Tengo que golpear con la culata el agrietado parabrisas para hacer un boquete a través del cual poder ver algo. Aparte de los restos de la apestosa cabina de plástico, diviso a media docena de cuerpos tendidos en el suelo, al resto de los trabajadores y al eminente arqueólogo dirigirse hacia el vehículo profiriendo escalofriantes gritos.

—¡¿Pero qué coño les pasa?!

En lugar de proporcionarme una respuesta, la lingüista se limita a gritar aterrorizada, lo que no me es de demasiada ayuda. El conductor, que ya ha conseguido separarse lo suficiente, frena para cambiar de marcha y entonces veo a Malik, el enorme capataz, caminando como si tal cosa, con una expresión triunfal en el rostro. Julie también le ve y me grita señalando en su dirección:

—¡Mátalo!

Pero el chófer que ya ha tenido suficiente por hoy, ha cambiado de marcha, acelera y Land Rover, a pesar de la rueda pinchada, se aleja del lugar.

Recorremos no menos de media docena de kilómetros antes de atrevernos a parar con la llanta de la rueda derecha totalmente destrozada. Mientras el alterado conductor se encarga de cambiarla, cojo el botiquín y me dispongo a tratar la mordedura de la lingüista y de paso, intentar descubrir qué es lo que ha ocurrido. Porque, aunque tendría que estar informando a la base del incidente, no tengo ni la menor idea de qué decirles.

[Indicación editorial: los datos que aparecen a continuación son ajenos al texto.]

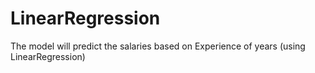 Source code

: # LinearRegression
The model will predict the salaries based on Experience of years (using LinearRegression)
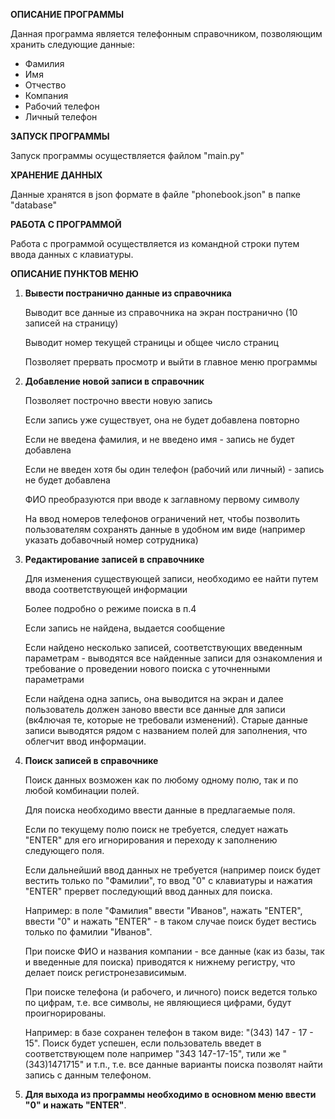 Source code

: **ОПИСАНИЕ ПРОГРАММЫ**

Данная программа является телефонным справочником, позволяющим хранить следующие данные:
- Фамилия
- Имя
- Отчество
- Компания
- Рабочий телефон
- Личный телефон

**ЗАПУСК ПРОГРАММЫ**

Запуск программы осуществляется файлом "main.py"

**ХРАНЕНИЕ ДАННЫХ**

Данные хранятся в json формате в файле "phonebook.json" в папке "database"

**РАБОТА С ПРОГРАММОЙ**

Работа с программой осуществляется из командной строки путем ввода данных с клавиатуры.

**ОПИСАНИЕ ПУНКТОВ МЕНЮ**

1. **Вывести постранично данные из справочника**
   
   Выводит все данные из справочника на экран постранично (10 записей на страницу)
   
   Выводит номер текущей страницы и общее число страниц
   
   Позволяет прервать просмотр и выйти в главное меню программы
   
3. **Добавление новой записи в справочник**
   
   Позволяет построчно ввести новую запись
   
   Если запись уже существует, она не будет добавлена повторно
   
   Если не введена фамилия, и не введено имя - запись не будет добавлена
   
   Если не введен хотя бы один телефон (рабочий или личный) - запись не будет добавлена
   
   ФИО преобразуются при вводе к заглавному первому символу
   
   На ввод номеров телефонов ограничений нет, чтобы позволить пользователям сохранять данные в удобном им виде (например указать добавочный номер сотрудника)

5. **Редактирование записей в справочнике**
   
   Для изменения существующей записи, необходимо ее найти путем ввода соответствующей информации
   
   Более подробно о режиме поиска в п.4
   
   Если запись не найдена, выдается сообщение
   
   Если найдено несколько записей, соответствующих введенным параметрам - выводятся все  найденные записи для ознакомления и требование о проведении нового поиска с уточненными параметрами
   
   Если найдена одна запись, она выводится на экран и далее пользователь должен заново ввести все данные для записи (вк4лючая те, которые не требовали изменений). Старые данные записи выводятся рядом с названием полей для заполнения, что облегчит ввод информации.

7. **Поиск записей в справочнике**
   
   Поиск данных возможен как по любому одному полю, так и по любой комбинации полей.
   
   Для поиска необходимо ввести данные в предлагаемые поля.
   
   Если по текущему полю поиск не требуется, следует нажать "ENTER" для его игнорирования и переходу к заполнению следующего поля.
   
   Если дальнейший ввод данных не требуется (например поиск будет вестить только по "Фамилии", то ввод "0" с клавиатуры и нажатия "ENTER" прервет последующий ввод данных для поиска.
   
   Например: в поле "Фамилия" ввести "Иванов", нажать "ENTER", ввести "0" и нажать "ENTER" - в таком случае поиск будет вестись только по фамилии "Иванов".
   
   При поиске ФИО и названия компании - все данные (как из базы, так и введенные для поиска) приводятся к нижнему регистру, что делает поиск регистронезависимым.
   
   При поиске телефона (и рабочего, и личного) поиск ведется только по цифрам, т.е. все символы, не являющиеся цифрами, будут проигнорированы.
   
   Например: в базе сохранен телефон в таком виде: "(343) 147 - 17 - 15". Поиск будет успешен, если пользователь введет в соответствующем поле например "343 147-17-15", тили же "(343)1471715" и т.п., т.е. все данные варианты поиска позволят найти запись с данным телефоном.
   
9. **Для выхода из программы необходимо в основном меню ввести "0" и нажать "ENTER"**.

Así que, mientras empiezo a regar la mordedura con agua oxigenada, aprovecho para preguntarle a la muchacha que aún parece en estado de shock:

—¿Qué ha pasado aquí?

Ella niega con vagos movimientos de cabeza.

Tomo la pequeña botella de polvos sulfamidas y los espolvoreo sobre la herida, antes de volver a preguntar:

—¿Los incitó Malik a… —vacilo unos segundos en busca de la palabra adecuada— revelarse?

—¡Ese no era Malik!

La violenta respuesta me sobresalta ligeramente y recuerdo una vieja conversación con uno de los presuntos primos de Iván, en la que ante una semivacía botella de rakia (él lo pronuncia “rakija”) se quejaba amargamente de que la guapa lingüista despreciara sus insinuaciones sexuales, para según sus palabras textuales: “contribuir a la degradación de la raza follándose a un moro”. Malik debía ser su “cuchi cuchi” y debe haber cientos de mejores maneras de terminar con una relación o con un rollete, pero ahora necesito respuestas.

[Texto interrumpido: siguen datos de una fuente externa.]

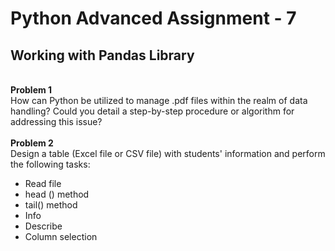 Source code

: <h1>Python Advanced Assignment - 7</h1>
<h2> Working with Pandas Library</h2> 
</br>
<b>Problem 1</b></br>
How can Python be utilized to manage .pdf files within the realm of data handling? Could you detail a step-by-step procedure or algorithm for addressing this issue?</br>
</br>
<b>Problem 2</b></br>
Design a table (Excel file or CSV file) with students' information and perform the following tasks:
<ul> 
<li>Read file</li> 
<li>head () method</li> 
<li>tail() method</li> 
<li>Info</li> 
<li>Describe</li>
<li>Column selection</li>
</ul>

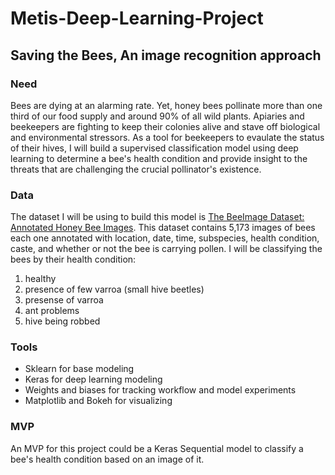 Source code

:# Metis-Deep-Learning-Project

## Saving the Bees, An image recognition approach

### Need
Bees are dying at an alarming rate. Yet, honey bees pollinate more than one third of our food supply and around 90% of all wild plants. Apiaries and beekeepers are fighting to keep their colonies alive and stave off biological and environmental stressors. As a tool for beekeepers to evaulate the status of their hives, I will build a supervised classification model using deep learning to determine a bee's health condition and provide insight to the threats that are challenging the crucial pollinator's existence. 

### Data 
The dataset I will be using to build this model is [The BeeImage Dataset: Annotated Honey Bee Images](https://www.kaggle.com/jenny18/honey-bee-annotated-images?select=bee_data.csv). This dataset contains 5,173 images of bees each one annotated with location, date, time, subspecies, health condition, caste, and whether or not the bee is carrying pollen. I will be classifying the bees by their health condition: 
   1. healthy
   2. presence of few varroa (small hive beetles)
   3. presense of varroa
   4. ant problems
   5. hive being robbed 

### Tools
* Sklearn for base modeling
* Keras for deep learning modeling
* Weights and biases for tracking workflow and model experiments
* Matplotlib and Bokeh for visualizing 

### MVP 
An MVP for this project could be a Keras Sequential model to classify a bee's health condition based on an image of it. 
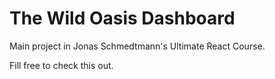 # The Wild Oasis Dashboard

Main project in Jonas Schmedtmann's Ultimate React Course.

Fill free to check this out.
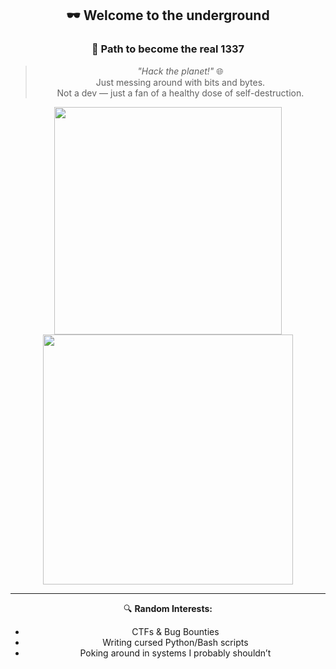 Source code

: <div align="center">

## 🕶️ Welcome to the underground  
### 🧠 Path to become the real 1337

> *"Hack the planet!"* 🌐  
> Just messing around with bits and bytes.  
> Not a dev — just a fan of a healthy dose of self-destruction.


<img src="https://github-readme-stats-wheat-two-53.vercel.app/api?username=0xtalon&theme=chartreuse-dark&hide_border=false&include_all_commits=false&count_private=false" width="364px" />
<img src="https://streak-stats.demolab.com?user=0xtalon&theme=blood&hide_border=false" width="400px" />


---

🔍 **Random Interests:**
- CTFs & Bug Bounties  
- Writing cursed Python/Bash scripts  
- Poking around in systems I probably shouldn’t

</div>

—¿Cómo empezó esta locura?

—Los trabajadores debieron liberarlo —responde con un tembloroso hilo de voz.

—¿Liberar?

Ella termina de derrumbarse y se limita a cubrirse la cara con las manos mientras llora más que una quinceañera ante el final de Titanic. Es obvio que no obtendré respuestas aquí. Por lo menos no a corto plazo. Así que coloco una gasa estéril sobre la herida y la sujeto lo mejor que puedo con un vendaje, antes de volver a centrar mi atención en la radio.

Vacilo unos segundos antes de establecer comunicación con el campamento base. Chinchulines está muerto sin lugar a dudas, ¿pero qué les habrá pasado a los otros tres hombres del turno de vigilancia? Supongo que no es imposible que por lo menos alguno de ellos haya podido refugiarse o escapar, aunque lo lógico es que hubieran aprovechado mi llegada como hizo Julie. ¿Qué es lo que hizo enloquecer a los trabajadores? Lo que sea que les ocurrió, también ha afectado al profesor Warred, el más eminente de los arqueólogos de la expedición.

—La rueda está cambiada, efendi —me comunica el ahora enfermizamente pálido conductor.

Asiento con la cabeza y pulso el botón de transmisión.